Dans son commentaire, Teruo Ichiraku précise que, dans « la plupart des cas, il est difficile de démarrer dès le début avec les conditions idéales […] que ce soit pour les producteurs ou pour les consommateurs. Il est pourtant important de bien choisir les membres partenaires et de persévérer pour améliorer ensemble, peu à peu les points sur lesquels il y a des insuffisances ».

Harmonie, justice

  Dans sa contribution, Gilles Maréchal, agent de développement rural (FR-Civam), propose une comparaison point par point de l’Amap et du Teikei. Arrêtons-nous sur les points de divergence. Le premier porte sur l’esprit même des initiatives. Comme le souligne l’auteur, le Teikei est « une mise en relation mutuelle entre égaux », alors que, dans une Amap, ce sont les consommateurs qui «soutiennent un producteur, ce qui implique de facto une hiérarchie entre les aideurs et l’aidé ». Les Amap reposent sur un système de prix équitable et solidaire, alors que, comme le souligne Gilles Maréchal, le Teikei, selon son « père fondateur », « n’est pas un réseau de commerce direct […], il est de nature du don contre don ». Autre point important de différence, celui de la planification. Dans les Amap, on est dans une « double articulation contractuelle », alors que le Teikei est un « contrat moral qui pourrait être qualifié de léonin à l’égard des consommateurs, sur qui semble reposer l’essentiel des obligations ». Gilles Maréchal propose également une lecture transversale autour de plusieurs thématiques : la relation et la transaction ; le commerce et la production ; l’aliment et le produit ; le contrôle social et le contrat ; l’échange et l’engagement. Selon l’auteur, l’individu recherche le bonheur au sein du Teikei et la citoyenneté dans l’Amap. L’objectif pour la collectivité serait l’harmonie dans le cas du Teikei et la justice pour l’Amap.

Les fruits et les graines

Dans le dernier texte, qui ne se veut pas conclusif, mais plutôt un commentaire des éléments marquants, Marc Humbert, économiste à l’université de Bretagne-Rennes 2, complète tout d’abord la contextualisation en enrichissant le terreau dans lequel sont nées et se sont développées ces deux formules. C’est ainsi qu’il souligne « qu’elles sont toutes deux issues de la vitalité de la société, elles en sont les fruits ». Mais il relève également des questions, en particulier sur la capacité transformatrice de toutes ces expériences, « chacune dans un concret micro-local, quasi individuel » avec le nécessaire changement d’échelle. Comment peuvent-elles « transformer la société tout entière, et tout d’abord [...] renverser la tendance jusqu’ici dominante de l’évolution de l’agriculture » ? Pour Marc Humbert, il faut associer d’autres types d’organisations « plus adaptées pour aider à développer une agriculture et une économie différentes, comme celles présentées dans la première partie de l’ouvrage (magasins collectifs, coopératives, associations) ». La question de la participation et celle de la confiance sont liées. L’auteur suggère ainsi le développement des « systèmes participatifs de garantie » (SPG), alternatives aux labels et certifications. Les SPG sont « des systèmes d’assurance qualité ancrés localement. Ils certifient les producteurs sur la base d’une participation active des acteurs concernés et sont construits sur une base de confiance, de réseaux et d’échanges de connaissances ». Pour Marc Humbert, on est ici dans « une logique de coopération pour faire progresser le bien-être de tous collectivement et non le contrôle pour faire fonctionner la compétition de type industriel ». Et de conclure que « toutes ces nouvelles formes de vente directe témoignent d’un renouveau de vitalité sociales et qu’elles sont à la fois les fruits et les graines pour son futur ».

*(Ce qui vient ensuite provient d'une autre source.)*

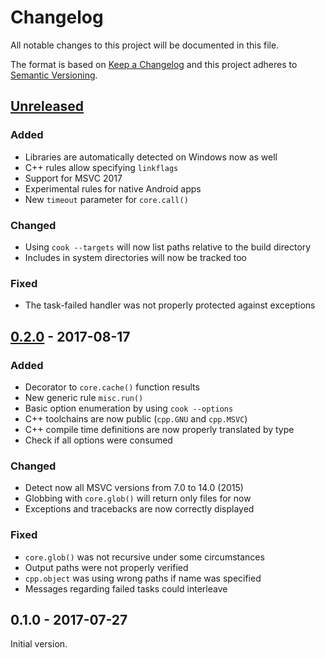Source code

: # Changelog
All notable changes to this project will be documented in this file.

The format is based on [Keep a Changelog](http://keepachangelog.com/en/1.0.0/)
and this project adheres to [Semantic Versioning](http://semver.org/spec/v2.0.0.html).

## [Unreleased]
### Added
- Libraries are automatically detected on Windows now as well
- C++ rules allow specifying `linkflags`
- Support for MSVC 2017
- Experimental rules for native Android apps
- New `timeout` parameter for `core.call()`

### Changed
- Using `cook --targets` will now list paths relative to the build directory
- Includes in system directories will now be tracked too

### Fixed
- The task-failed handler was not properly protected against exceptions


## [0.2.0] - 2017-08-17
### Added
- Decorator to `core.cache()` function results 
- New generic rule `misc.run()`
- Basic option enumeration by using `cook --options`
- C++ toolchains are now public (`cpp.GNU` and `cpp.MSVC`)
- C++ compile time definitions are now properly translated by type
- Check if all options were consumed

### Changed
- Detect now all MSVC versions from 7.0 to 14.0 (2015)
- Globbing with `core.glob()` will return only files for now
- Exceptions and tracebacks are now correctly displayed

### Fixed
- `core.glob()` was not recursive under some circumstances
- Output paths were not properly verified
- `cpp.object` was using wrong paths if name was specified
- Messages regarding failed tasks could interleave


## 0.1.0 - 2017-07-27

Initial version.

[Unreleased]: https://github.com/jachris/cook/compare/v0.2.0...HEAD
[0.2.0]: https://github.com/jachris/cook/compare/v0.1.0...v0.2.0
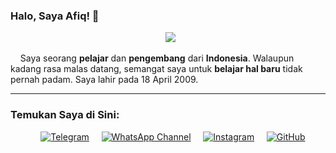 ### Halo, Saya Afiq! 👋

<p align="center">
  <img src="https://media.tenor.com/QRL_d1DsJ7AAAAAM/momoi-blue-archive.gif" />
</p>

<p>
    Saya seorang <strong>pelajar</strong> dan <strong>pengembang</strong> dari <strong>Indonesia</strong>. Walaupun kadang rasa malas datang, semangat saya untuk <strong>belajar hal baru</strong> tidak pernah padam. Saya lahir pada 18 April 2009.
</p>

---

### Temukan Saya di Sini:

<p align="center">
    <a href="https://t.me/AfiqQifa" target="_blank" rel="noopener noreferrer"><img src="https://img.shields.io/badge/Telegram-0088CC?style=for-the-badge&logo=telegram&logoColor=white" alt="Telegram" class="rounded-md"></a>
    <a href="https://whatsapp.com/channel/0029VaoJb11LikgEpNpBty0e" target="_blank" rel="noopener noreferrer"><img src="https://img.shields.io/badge/WhatsApp_Channel-25D366?style=for-the-badge&logo=whatsapp&logoColor=white" alt="WhatsApp Channel" class="rounded-md"></a>
    <a href="https://www.instagram.com/rapikuzu_desu/" target="_blank" rel="noopener noreferrer"><img src="https://img.shields.io/badge/Instagram-E4405F?style=for-the-badge&logo=instagram&logoColor=white" alt="Instagram" class="rounded-md"></a>
    <a href="https://github.com/Rapikz-kwontwol" target="_blank" rel="noopener noreferrer"><img src="https://img.shields.io/badge/GITHUB-181717?style=for-the-badge&logo=github&logoColor=white" alt="GitHub" class="rounded-md"></a>
</p>
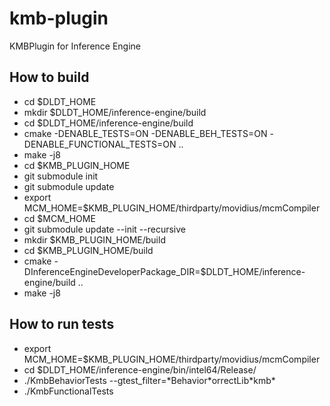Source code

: # kmb-plugin

KMBPlugin for Inference Engine


## How to build
* cd $DLDT_HOME
* mkdir $DLDT_HOME/inference-engine/build
* cd $DLDT_HOME/inference-engine/build
* cmake -DENABLE_TESTS=ON -DENABLE_BEH_TESTS=ON -DENABLE_FUNCTIONAL_TESTS=ON ..
* make -j8
* cd $KMB_PLUGIN_HOME
* git submodule init
* git submodule update
* export MCM_HOME=$KMB_PLUGIN_HOME/thirdparty/movidius/mcmCompiler
* cd $MCM_HOME
* git submodule update --init --recursive
* mkdir $KMB_PLUGIN_HOME/build
* cd $KMB_PLUGIN_HOME/build
* cmake -DInferenceEngineDeveloperPackage_DIR=$DLDT_HOME/inference-engine/build ..
* make -j8

## How to run tests
* export MCM_HOME=$KMB_PLUGIN_HOME/thirdparty/movidius/mcmCompiler
* cd $DLDT_HOME/inference-engine/bin/intel64/Release/
* ./KmbBehaviorTests --gtest_filter=\*Behavior\*orrectLib\*kmb\*
* ./KmbFunctionalTests
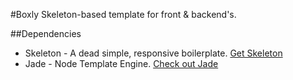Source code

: #Boxly
Skeleton-based template for front &amp; backend's.

##Dependencies
* Skeleton - A dead simple, responsive boilerplate. [Get Skeleton](http://getskeleton.com)
* Jade - Node Template Engine. [Check out Jade](http://jade-lang.com)
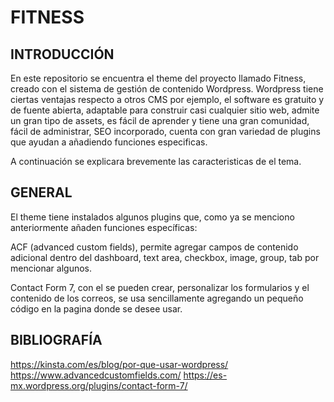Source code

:# FITNESS

## INTRODUCCIÓN

En este repositorio se encuentra el theme del proyecto llamado Fitness, creado con el sistema de gestión de contenido Wordpress.
Wordpress tiene ciertas ventajas respecto a otros CMS por ejemplo, el software es gratuito y de fuente abierta, adaptable para construir casi cualquier sitio web,  admite un gran tipo de assets, es fácil de aprender y tiene una gran comunidad, fácil de administrar, SEO incorporado, cuenta con gran variedad de plugins que ayudan a añadiendo funciones especificas.

A continuación se explicara brevemente las caracteristicas de el tema.

## GENERAL

El theme tiene instalados algunos plugins que, como ya se menciono anteriormente añaden funciones específicas:

ACF (advanced custom fields), permite agregar campos de contenido adicional dentro del dashboard, text area, checkbox, image, group, tab por mencionar algunos.

Contact Form 7, con el se pueden crear, personalizar los formularios y el contenido de los correos, se usa sencillamente agregando un pequeño código en la pagina donde se desee usar.

## BIBLIOGRAFÍA

https://kinsta.com/es/blog/por-que-usar-wordpress/
https://www.advancedcustomfields.com/
https://es-mx.wordpress.org/plugins/contact-form-7/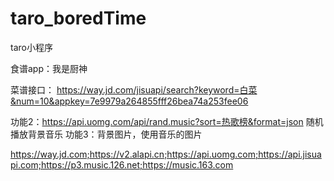 # taro_boredTime
taro小程序


食谱app：我是厨神

菜谱接口：
https://way.jd.com/jisuapi/search?keyword=白菜&num=10&appkey=7e9979a264855fff26bea74a253fee06


功能2：https://api.uomg.com/api/rand.music?sort=热歌榜&format=json   随机播放背景音乐
功能3：背景图片，使用音乐的图片

https://way.jd.com;https://v2.alapi.cn;https://api.uomg.com;https://api.jisuapi.com;https://p3.music.126.net;https://music.163.com


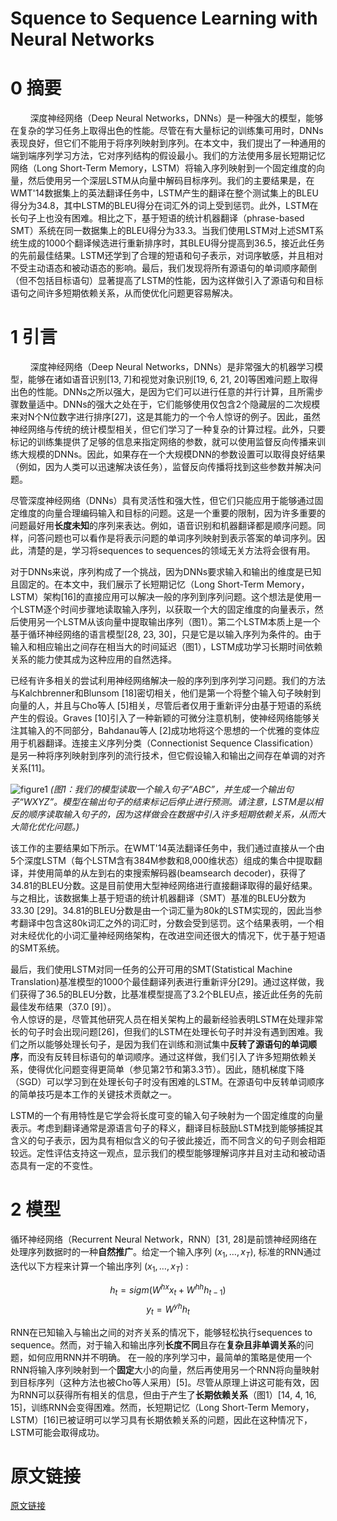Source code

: # Squence to Sequence Learning with Neural Networks

# 0 摘要
&nbsp;&nbsp;&nbsp;&nbsp;&nbsp;&nbsp;&nbsp;&nbsp;深度神经网络（Deep Neural Networks，DNNs）是一种强大的模型，能够在复杂的学习任务上取得出色的性能。尽管在有大量标记的训练集可用时，DNNs表现良好，但它们不能用于将序列映射到序列。在本文中，我们提出了一种通用的端到端序列学习方法，它对序列结构的假设最小。我们的方法使用多层长短期记忆网络（Long Short-Term Memory，LSTM）将输入序列映射到一个固定维度的向量，然后使用另一个深层LSTM从向量中解码目标序列。我们的主要结果是，在WMT'14数据集上的英法翻译任务中，LSTM产生的翻译在整个测试集上的BLEU得分为34.8，其中LSTM的BLEU得分在词汇外的词上受到惩罚。此外，LSTM在长句子上也没有困难。相比之下，基于短语的统计机器翻译（phrase-based SMT）系统在同一数据集上的BLEU得分为33.3。当我们使用LSTM对上述SMT系统生成的1000个翻译候选进行重新排序时，其BLEU得分提高到36.5，接近此任务的先前最佳结果。LSTM还学到了合理的短语和句子表示，对词序敏感，并且相对不受主动语态和被动语态的影响。最后，我们发现将所有源语句的单词顺序颠倒（但不包括目标语句）显著提高了LSTM的性能，因为这样做引入了源语句和目标语句之间许多短期依赖关系，从而使优化问题更容易解决。<br>

# 1 引言
&nbsp;&nbsp;&nbsp;&nbsp;&nbsp;&nbsp;&nbsp;&nbsp;深度神经网络（Deep Neural Networks，DNNs）是非常强大的机器学习模型，能够在诸如语音识别[13, 7]和视觉对象识别[19, 6, 21, 20]等困难问题上取得出色的性能。DNNs之所以强大，是因为它们可以进行任意的并行计算，且所需步骤数量适中。DNNs的强大之处在于，它们能够使用仅包含2个隐藏层的二次规模来对N个N位数字进行排序[27]，这是其能力的一个令人惊讶的例子。因此，虽然神经网络与传统的统计模型相关，但它们学习了一种复杂的计算过程。此外，只要标记的训练集提供了足够的信息来指定网络的参数，就可以使用监督反向传播来训练大规模的DNNs。因此，如果存在一个大规模DNN的参数设置可以取得良好结果（例如，因为人类可以迅速解决该任务），监督反向传播将找到这些参数并解决问题。<br>

尽管深度神经网络（DNNs）具有灵活性和强大性，但它们只能应用于能够通过固定维度的向量合理编码输入和目标的问题。这是一个重要的限制，因为许多重要的问题最好用**长度未知**的序列来表达。例如，语音识别和机器翻译都是顺序问题。同样，问答问题也可以看作是将表示问题的单词序列映射到表示答案的单词序列。因此，清楚的是，学习将sequences to sequences的领域无关方法将会很有用。<br>

对于DNNs来说，序列构成了一个挑战，因为DNNs要求输入和输出的维度是已知且固定的。在本文中，我们展示了长短期记忆（Long Short-Term Memory，LSTM）架构[16]的直接应用可以解决一般的序列到序列问题。这个想法是使用一个LSTM逐个时间步骤地读取输入序列，以获取一个大的固定维度的向量表示，然后使用另一个LSTM从该向量中提取输出序列（图1）。第二个LSTM本质上是一个基于循环神经网络的语言模型[28, 23, 30]，只是它是以输入序列为条件的。由于输入和相应输出之间存在相当大的时间延迟（图1），LSTM成功学习长期时间依赖关系的能力使其成为这种应用的自然选择。<br>

已经有许多相关的尝试利用神经网络解决一般的序列到序列学习问题。我们的方法与Kalchbrenner和Blunsom [18]密切相关，他们是第一个将整个输入句子映射到向量的人，并且与Cho等人 [5]相关，尽管后者仅用于重新评分由基于短语的系统产生的假设。Graves [10]引入了一种新颖的可微分注意机制，使神经网络能够关注其输入的不同部分，Bahdanau等人 [2]成功地将这个思想的一个优雅的变体应用于机器翻译。连接主义序列分类（Connectionist Sequence Classification）是另一种将序列映射到序列的流行技术，但它假设输入和输出之间存在单调的对齐关系[11]。<br>

![figure1](images/seq2seq-figure.jpg)
*(图1：我们的模型读取一个输入句子“ABC”，并生成一个输出句子“WXYZ”。模型在输出句子的结束标记后停止进行预测。请注意，LSTM是以相反的顺序读取输入句子的，因为这样做会在数据中引入许多短期依赖关系，从而大大简化优化问题。)* <br>

该工作的主要结果如下所示。在WMT'14英法翻译任务中，我们通过直接从一个由5个深度LSTM（每个LSTM含有384M参数和8,000维状态）组成的集合中提取翻译，并使用简单的从左到右的束搜索解码器(beamsearch decoder)，获得了34.81的BLEU分数。这是目前使用大型神经网络进行直接翻译取得的最好结果。与之相比，该数据集上基于短语的统计机器翻译（SMT）基准的BLEU分数为33.30 [29]。34.81的BLEU分数是由一个词汇量为80k的LSTM实现的，因此当参考翻译中包含这80k词汇之外的词汇时，分数会受到惩罚。这个结果表明，一个相对未经优化的小词汇量神经网络架构，在改进空间还很大的情况下，优于基于短语的SMT系统。<br>

最后，我们使用LSTM对同一任务的公开可用的SMT(Statistical Machine Translation)基准模型的1000个最佳翻译列表进行重新评分[29]。通过这样做，我们获得了36.5的BLEU分数，比基准模型提高了3.2个BLEU点，接近此任务的先前最佳发布结果（37.0 [9]）。<br>
令人惊讶的是，尽管其他研究人员在相关架构上的最新经验表明LSTM在处理非常长的句子时会出现问题[26]，但我们的LSTM在处理长句子时并没有遇到困难。我们之所以能够处理长句子，是因为我们在训练和测试集中**反转了源语句的单词顺序**，而没有反转目标语句的单词顺序。通过这样做，我们引入了许多短期依赖关系，使得优化问题变得更简单（参见第2节和第3.3节）。因此，随机梯度下降（SGD）可以学习到在处理长句子时没有困难的LSTM。在源语句中反转单词顺序的简单技巧是本工作的关键技术贡献之一。<br>

LSTM的一个有用特性是它学会将长度可变的输入句子映射为一个固定维度的向量表示。考虑到翻译通常是源语言句子的释义，翻译目标鼓励LSTM找到能够捕捉其含义的句子表示，因为具有相似含义的句子彼此接近，而不同含义的句子则会相距较远。定性评估支持这一观点，显示我们的模型能够理解词序并且对主动和被动语态具有一定的不变性。<br>

# 2 模型
循环神经网络（Recurrent Neural Network，RNN）[31, 28]是前馈神经网络在处理序列数据时的一种**自然推广**。给定一个输入序列 $(x_{1}, \dots, x_{T})$, 标准的RNN通过迭代以下方程来计算一个输出序列 $(x_{1}, \dots, x_{T})$ :

$$h_{t} = sigm(W^{hx}x_{t} + W^{hh}h_{t-1})$$
$$y_{t} = W^{yh}h_{t}$$

RNN在已知输入与输出之间的对齐关系的情况下，能够轻松执行sequences to sequence。然而，对于输入和输出序列**长度不同**且存在**复杂且非单调关系**的问题，如何应用RNN并不明确。
在一般的序列学习中，最简单的策略是使用一个RNN将输入序列映射到一个**固定**大小的向量，然后再使用另一个RNN将向量映射到目标序列（这种方法也被Cho等人采用）[5]。尽管从原理上讲这可能有效，因为RNN可以获得所有相关的信息，但由于产生了**长期依赖关系**（图1）[14, 4, 16, 15]，训练RNN会变得困难。然而，长短期记忆（Long Short-Term Memory，LSTM）[16]已被证明可以学习具有长期依赖关系的问题，因此在这种情况下，LSTM可能会取得成功。<br>

# 原文链接
[原文链接](https://arxiv.org/abs/1409.3215)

Cet ouvrage est bien sûr destiné à toutes celles et tous ceux qui souhaitent agir pour une autre agriculture, mais il constitue aussi une excellente analyse des processus d’innovation (sociale), avec de nombreux exemples français, de tentative de transformation sociétale et de constitution d’un mouvement. Dans le contexte français, il pousse à réfléchir sur l’ordre des facteurs…

Rémi Laurent

 


(1) Les dix principes de Teikei présentés par Teruo Ichiraku en 1978 figurent en annexe de l’ouvrage.